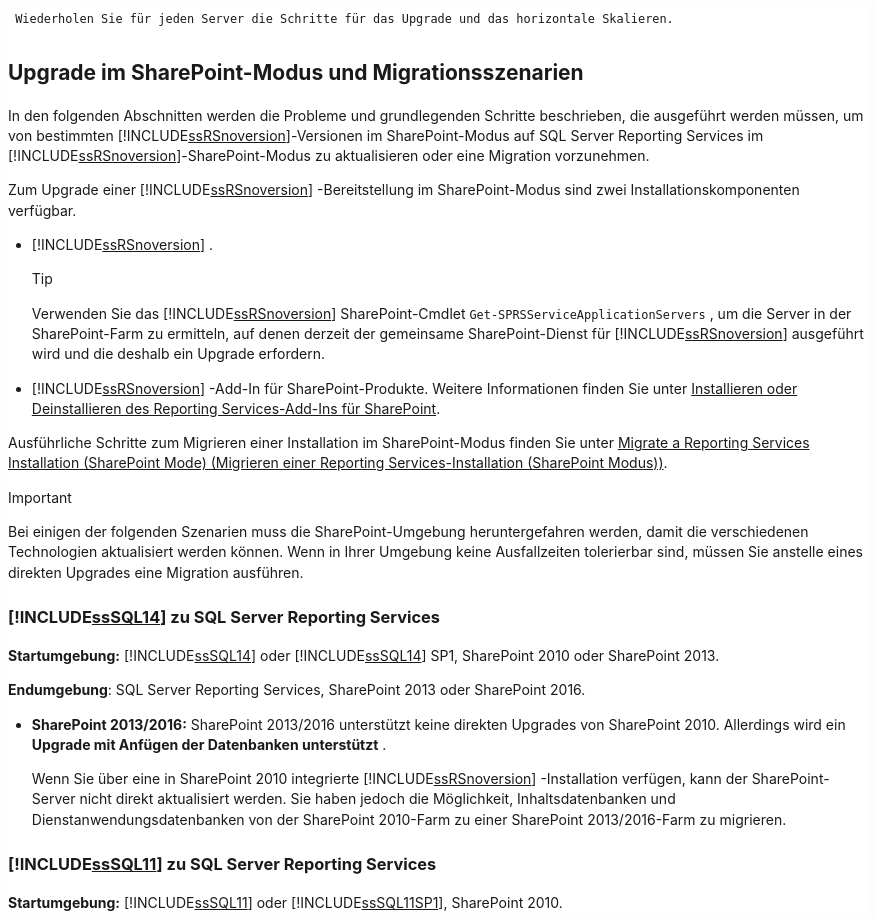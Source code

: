      Wiederholen Sie für jeden Server die Schritte für das Upgrade und das horizontale Skalieren.  
  
##  <a name="bkmk_sharePoint_scenarios"></a> Upgrade im SharePoint-Modus und Migrationsszenarien  
 In den folgenden Abschnitten werden die Probleme und grundlegenden Schritte beschrieben, die ausgeführt werden müssen, um von bestimmten [!INCLUDE[ssRSnoversion](../../includes/ssrsnoversion-md.md)]-Versionen im SharePoint-Modus auf SQL Server Reporting Services im [!INCLUDE[ssRSnoversion](../../includes/ssrsnoversion-md.md)]-SharePoint-Modus zu aktualisieren oder eine Migration vorzunehmen.  
  
 Zum Upgrade einer [!INCLUDE[ssRSnoversion](../../includes/ssrsnoversion-md.md)] -Bereitstellung im SharePoint-Modus sind zwei Installationskomponenten verfügbar.  
  
-   [!INCLUDE[ssRSnoversion](../../includes/ssrsnoversion-md.md)] .  
  
    > [!TIP]  
    >  Verwenden Sie das [!INCLUDE[ssRSnoversion](../../includes/ssrsnoversion-md.md)] SharePoint-Cmdlet `Get-SPRSServiceApplicationServers` , um die Server in der SharePoint-Farm zu ermitteln, auf denen derzeit der gemeinsame SharePoint-Dienst für [!INCLUDE[ssRSnoversion](../../includes/ssrsnoversion-md.md)] ausgeführt wird und die deshalb ein Upgrade erfordern.  
  
-   [!INCLUDE[ssRSnoversion](../../includes/ssrsnoversion-md.md)] -Add-In für SharePoint-Produkte. Weitere Informationen finden Sie unter [Installieren oder Deinstallieren des Reporting Services-Add-Ins für SharePoint](../../reporting-services/install-windows/install-or-uninstall-the-reporting-services-add-in-for-sharepoint.md).  
  
 Ausführliche Schritte zum Migrieren einer Installation im SharePoint-Modus finden Sie unter [Migrate a Reporting Services Installation (SharePoint Mode) (Migrieren einer Reporting Services-Installation (SharePoint Modus))](../../reporting-services/install-windows/migrate-a-reporting-services-installation-sharepoint-mode.md).  
  
> [!IMPORTANT]  
>  Bei einigen der folgenden Szenarien muss die SharePoint-Umgebung heruntergefahren werden, damit die verschiedenen Technologien aktualisiert werden können. Wenn in Ihrer Umgebung keine Ausfallzeiten tolerierbar sind, müssen Sie anstelle eines direkten Upgrades eine Migration ausführen.  
  
### <a name="includesssql14includessssql14-mdmd-to-sql-server-reporting-services"></a>[!INCLUDE[ssSQL14](../../includes/sssql14-md.md)] zu SQL Server Reporting Services  
 **Startumgebung:** [!INCLUDE[ssSQL14](../../includes/sssql14-md.md)] oder [!INCLUDE[ssSQL14](../../includes/sssql14-md.md)] SP1, SharePoint 2010 oder SharePoint 2013.  
  
 **Endumgebung**: SQL Server Reporting Services, SharePoint 2013 oder SharePoint 2016.   
  
-   **SharePoint 2013/2016:** SharePoint 2013/2016 unterstützt keine direkten Upgrades von SharePoint 2010. Allerdings wird ein **Upgrade mit Anfügen der Datenbanken unterstützt**  .
  
     Wenn Sie über eine in SharePoint 2010 integrierte [!INCLUDE[ssRSnoversion](../../includes/ssrsnoversion-md.md)] -Installation verfügen, kann der SharePoint-Server nicht direkt aktualisiert werden. Sie haben jedoch die Möglichkeit, Inhaltsdatenbanken und Dienstanwendungsdatenbanken von der SharePoint 2010-Farm zu einer SharePoint 2013/2016-Farm zu migrieren.  
  
### <a name="includesssql11includessssql11-mdmd-to-sql-server-reporting-services"></a>[!INCLUDE[ssSQL11](../../includes/sssql11-md.md)] zu SQL Server Reporting Services  
 **Startumgebung:** [!INCLUDE[ssSQL11](../../includes/sssql11-md.md)] oder [!INCLUDE[ssSQL11SP1](../../includes/sssql11sp1-md.md)], SharePoint 2010.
# # # #
Retype the entries above exactly, starting at their first line and ending with the line that holds "Zum Upgrade einer"; pictures stay out.

Source code

:      Wiederholen Sie für jeden Server die Schritte für das Upgrade und das horizontale Skalieren.  
  
##  <a name="bkmk_sharePoint_scenarios"></a> Upgrade im SharePoint-Modus und Migrationsszenarien  
 In den folgenden Abschnitten werden die Probleme und grundlegenden Schritte beschrieben, die ausgeführt werden müssen, um von bestimmten [!INCLUDE[ssRSnoversion](../../includes/ssrsnoversion-md.md)]-Versionen im SharePoint-Modus auf SQL Server Reporting Services im [!INCLUDE[ssRSnoversion](../../includes/ssrsnoversion-md.md)]-SharePoint-Modus zu aktualisieren oder eine Migration vorzunehmen.  
  
 Zum Upgrade einer [!INCLUDE[ssRSnoversion](../../includes/ssrsnoversion-md.md)] -Bereitstellung im SharePoint-Modus sind zwei Installationskomponenten verfügbar.  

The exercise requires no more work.